This quick tutorial will cover the topic of writing a DataFrame column to a Python list.
Consider the following code snippet:
# import the pandas package
import pandas as pd
# initialize the DataFrame
data = pd.DataFrame({ "manager": ["Debbie", "Daisy", "Dorothy", "Tim"] * 2,
"target": [32000, 45000, 18000, 20000] * 2})
data.head()
Here’s our DataFrame header:
manager | target | |
---|---|---|
0 | Debbie | 32000 |
1 | Daisy | 45000 |
2 | Dorothy | 18000 |
3 | Tim | 20000 |
4 | Debbie | 32000 |
Using pd.DataFrame.tolist() to write column to a list
Here’s the Python code you’ll need to export column values to a Python list:
# Dataframe Column values to Python list
data['manager'].values.tolist()
Here’s the list object we’ll get:
[‘Debbie’, ‘Daisy’, ‘Dorothy’, ‘Tim’, ‘Debbie’, ‘Daisy’, ‘Dorothy’, ‘Tim’]
Pandas column index to list
data['manager'].index.tolist()
[0, 1, 2, 3, 4, 5, 6, 7]
Unique column values to list
As shown above, we were able to export the values to a list. The list however had duplicated entries.
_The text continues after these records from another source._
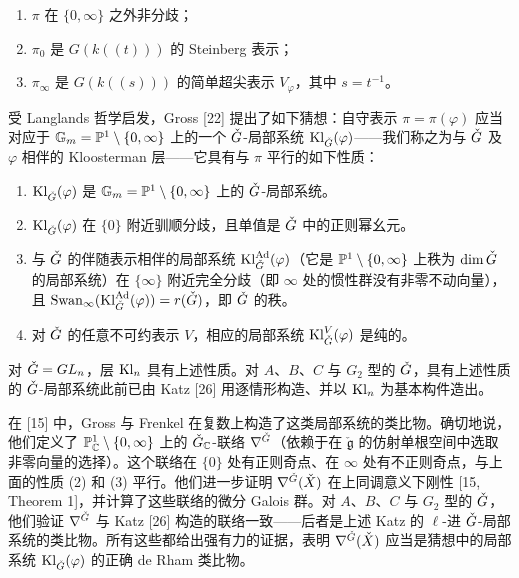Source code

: \begin{enumerate}[label=(\arabic*), leftmargin=1.6em, itemsep=.15em]
\item $\pi$ 在 $\{0,\infty\}$ 之外非分歧；
\item $\pi_0$ 是 $G(k((t)))$ 的 Steinberg 表示；
\item $\pi_\infty$ 是 $G(k((s)))$ 的简单超尖表示 $V_\varphi$，其中 $s=t^{-1}$。
\end{enumerate}

受 Langlands 哲学启发，Gross [22] 提出了如下猜想：自守表示 $\pi=\pi(\varphi)$ 应当对应于 $\mathbb{G}_m=\mathbb{P}^1\setminus\{0,\infty\}$ 上的一个 $\check G$-局部系统 $\mathrm{Kl}_{\check G}(\varphi)$——我们称之为与 $\check G$ 及 $\varphi$ 相伴的 Kloosterman 层——它具有与 $\pi$ 平行的如下性质：

\begin{enumerate}[label=(\arabic*), leftmargin=1.6em, itemsep=.15em]
\item $\mathrm{Kl}_{\check G}(\varphi)$ 是 $\mathbb{G}_m=\mathbb{P}^1\setminus\{0,\infty\}$ 上的 $\check G$-局部系统。
\item $\mathrm{Kl}_{\check G}(\varphi)$ 在 $\{0\}$ 附近驯顺分歧，且单值是 $\check G$ 中的正则幂幺元。
\item 与 $\check G$ 的伴随表示相伴的局部系统 $\mathrm{Kl}^{\mathrm{Ad}}_{\check G}(\varphi)$（它是 $\mathbb{P}^1\setminus\{0,\infty\}$ 上秩为 $\dim\check G$ 的局部系统）在 $\{\infty\}$ 附近完全分歧（即 $\infty$ 处的惯性群没有非零不动向量），且 $\mathrm{Swan}_\infty(\mathrm{Kl}^{\mathrm{Ad}}_{\check G}(\varphi))=r(\check G)$，即 $\check G$ 的秩。
\item 对 $\check G$ 的任意不可约表示 $V$，相应的局部系统 $\mathrm{Kl}^V_{\check G}(\varphi)$ 是纯的。
\end{enumerate}

对 $\check G=GL_n$，层 $\mathrm{Kl}_n$ 具有上述性质。对 $A$、$B$、$C$ 与 $G_2$ 型的 $\check G$，具有上述性质的 $\check G$-局部系统此前已由 Katz [26] 用逐情形构造、并以 $\mathrm{Kl}_n$ 为基本构件造出。

在 [15] 中，Gross 与 Frenkel 在复数上构造了这类局部系统的类比物。确切地说，他们定义了 $\mathbb{P}^1_{\mathbb{C}}\setminus\{0,\infty\}$ 上的 $\check G_{\mathbb{C}}$-联络 $\nabla^{\check G}$（依赖于在 $\check{\mathfrak g}$ 的仿射单根空间中选取非零向量的选择）。这个联络在 $\{0\}$ 处有正则奇点、在 $\infty$ 处有不正则奇点，与上面的性质 (2) 和 (3) 平行。他们进一步证明 $\nabla^{\check G}(\check X)$ 在上同调意义下刚性 [15, Theorem 1]，并计算了这些联络的微分 Galois 群。对 $A$、$B$、$C$ 与 $G_2$ 型的 $\check G$，他们验证 $\nabla^{\check G}$ 与 Katz [26] 构造的联络一致——后者是上述 Katz 的 $\ell$-进 $\check G$-局部系统的类比物。所有这些都给出强有力的证据，表明 $\nabla^{\check G}(\check X)$ 应当是猜想中的局部系统 $\mathrm{Kl}_{\check G}(\varphi)$ 的正确 de Rham 类比物。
Here’s how to ensure that the list has only unique values:
# Export unique column values only
data['manager'].unique().tolist()
[‘Debbie’, ‘Daisy’, ‘Dorothy’, ‘Tim’]
Unique list values using set
Other way to ensure uniqueness in the list is to convert it to a set to get rid of duplicated values.
unique_managers = set(data['manager'].values.tolist())
list(unique_managers)
tolist() with condition
What if we just want to write values that satisfy a condition?
# Condition: Only managers which name starts with the letter D
cond = data['manager'].str.startswith('D')
data[cond]['manager'].unique().tolist()
Here’s the result:
[‘Debbie’, ‘Daisy’, ‘Dorothy’]
Series values to List
For completeness, here’s a short snippet for writing Series values to a list (you can find a more complete example here)
manager_series = pd.Series(["Debbie", "Kim", "Dorothy", "Tim"])
manager_series.to_list()